## Task to carry out:
Your reply should contain every record, restated word for word.

»»

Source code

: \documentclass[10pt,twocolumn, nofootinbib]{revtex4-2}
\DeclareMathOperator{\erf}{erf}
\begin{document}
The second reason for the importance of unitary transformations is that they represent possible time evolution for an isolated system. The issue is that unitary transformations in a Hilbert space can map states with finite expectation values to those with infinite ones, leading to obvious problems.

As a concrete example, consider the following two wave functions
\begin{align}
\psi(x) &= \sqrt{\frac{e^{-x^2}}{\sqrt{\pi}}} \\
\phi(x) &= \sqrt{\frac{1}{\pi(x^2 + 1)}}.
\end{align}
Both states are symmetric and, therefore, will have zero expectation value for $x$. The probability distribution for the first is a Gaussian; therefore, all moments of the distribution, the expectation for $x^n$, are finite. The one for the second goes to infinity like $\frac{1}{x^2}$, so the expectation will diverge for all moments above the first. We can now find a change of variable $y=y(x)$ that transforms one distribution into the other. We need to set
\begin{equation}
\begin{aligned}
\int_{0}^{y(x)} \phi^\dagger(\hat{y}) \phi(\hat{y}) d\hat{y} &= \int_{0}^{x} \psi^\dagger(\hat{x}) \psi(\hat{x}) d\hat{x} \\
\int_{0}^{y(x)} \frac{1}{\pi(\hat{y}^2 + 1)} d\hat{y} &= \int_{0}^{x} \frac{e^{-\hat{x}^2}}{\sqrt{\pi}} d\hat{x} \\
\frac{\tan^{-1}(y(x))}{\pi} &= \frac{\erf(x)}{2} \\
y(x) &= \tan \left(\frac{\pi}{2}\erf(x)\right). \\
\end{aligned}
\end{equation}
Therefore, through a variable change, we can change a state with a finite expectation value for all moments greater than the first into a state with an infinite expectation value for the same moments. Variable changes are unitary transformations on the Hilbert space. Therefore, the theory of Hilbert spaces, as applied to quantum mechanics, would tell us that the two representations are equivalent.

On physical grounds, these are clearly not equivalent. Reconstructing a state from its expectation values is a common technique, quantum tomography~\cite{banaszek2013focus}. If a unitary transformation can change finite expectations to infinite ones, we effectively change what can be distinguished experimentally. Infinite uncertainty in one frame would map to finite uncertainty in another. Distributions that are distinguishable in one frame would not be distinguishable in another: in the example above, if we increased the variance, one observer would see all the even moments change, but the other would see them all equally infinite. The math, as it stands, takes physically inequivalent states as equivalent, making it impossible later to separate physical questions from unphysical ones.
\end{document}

««

## Answer area:
Source code

: \documentclass[10pt,twocolumn, nofootinbib]{revtex4-2}
\DeclareMathOperator{\erf}{erf}
\begin{document}
The second reason for the importance of unitary transformations is that they represent possible time evolution for an isolated system. The issue is that unitary transformations in a Hilbert space can map states with finite expectation values to those with infinite ones, leading to obvious problems.

As a concrete example, consider the following two wave functions
\begin{align}
\psi(x) &= \sqrt{\frac{e^{-x^2}}{\sqrt{\pi}}} \\
\phi(x) &= \sqrt{\frac{1}{\pi(x^2 + 1)}}.
\end{align}
Both states are symmetric and, therefore, will have zero expectation value for $x$. The probability distribution for the first is a Gaussian; therefore, all moments of the distribution, the expectation for $x^n$, are finite. The one for the second goes to infinity like $\frac{1}{x^2}$, so the expectation will diverge for all moments above the first. We can now find a change of variable $y=y(x)$ that transforms one distribution into the other. We need to set
\begin{equation}
\begin{aligned}
\int_{0}^{y(x)} \phi^\dagger(\hat{y}) \phi(\hat{y}) d\hat{y} &= \int_{0}^{x} \psi^\dagger(\hat{x}) \psi(\hat{x}) d\hat{x} \\
\int_{0}^{y(x)} \frac{1}{\pi(\hat{y}^2 + 1)} d\hat{y} &= \int_{0}^{x} \frac{e^{-\hat{x}^2}}{\sqrt{\pi}} d\hat{x} \\
\frac{\tan^{-1}(y(x))}{\pi} &= \frac{\erf(x)}{2} \\
y(x) &= \tan \left(\frac{\pi}{2}\erf(x)\right). \\
\end{aligned}
\end{equation}
Therefore, through a variable change, we can change a state with a finite expectation value for all moments greater than the first into a state with an infinite expectation value for the same moments. Variable changes are unitary transformations on the Hilbert space. Therefore, the theory of Hilbert spaces, as applied to quantum mechanics, would tell us that the two representations are equivalent.

On physical grounds, these are clearly not equivalent. Reconstructing a state from its expectation values is a common technique, quantum tomography~\cite{banaszek2013focus}. If a unitary transformation can change finite expectations to infinite ones, we effectively change what can be distinguished experimentally. Infinite uncertainty in one frame would map to finite uncertainty in another. Distributions that are distinguishable in one frame would not be distinguishable in another: in the example above, if we increased the variance, one observer would see all the even moments change, but the other would see them all equally infinite. The math, as it stands, takes physically inequivalent states as equivalent, making it impossible later to separate physical questions from unphysical ones.
\end{document}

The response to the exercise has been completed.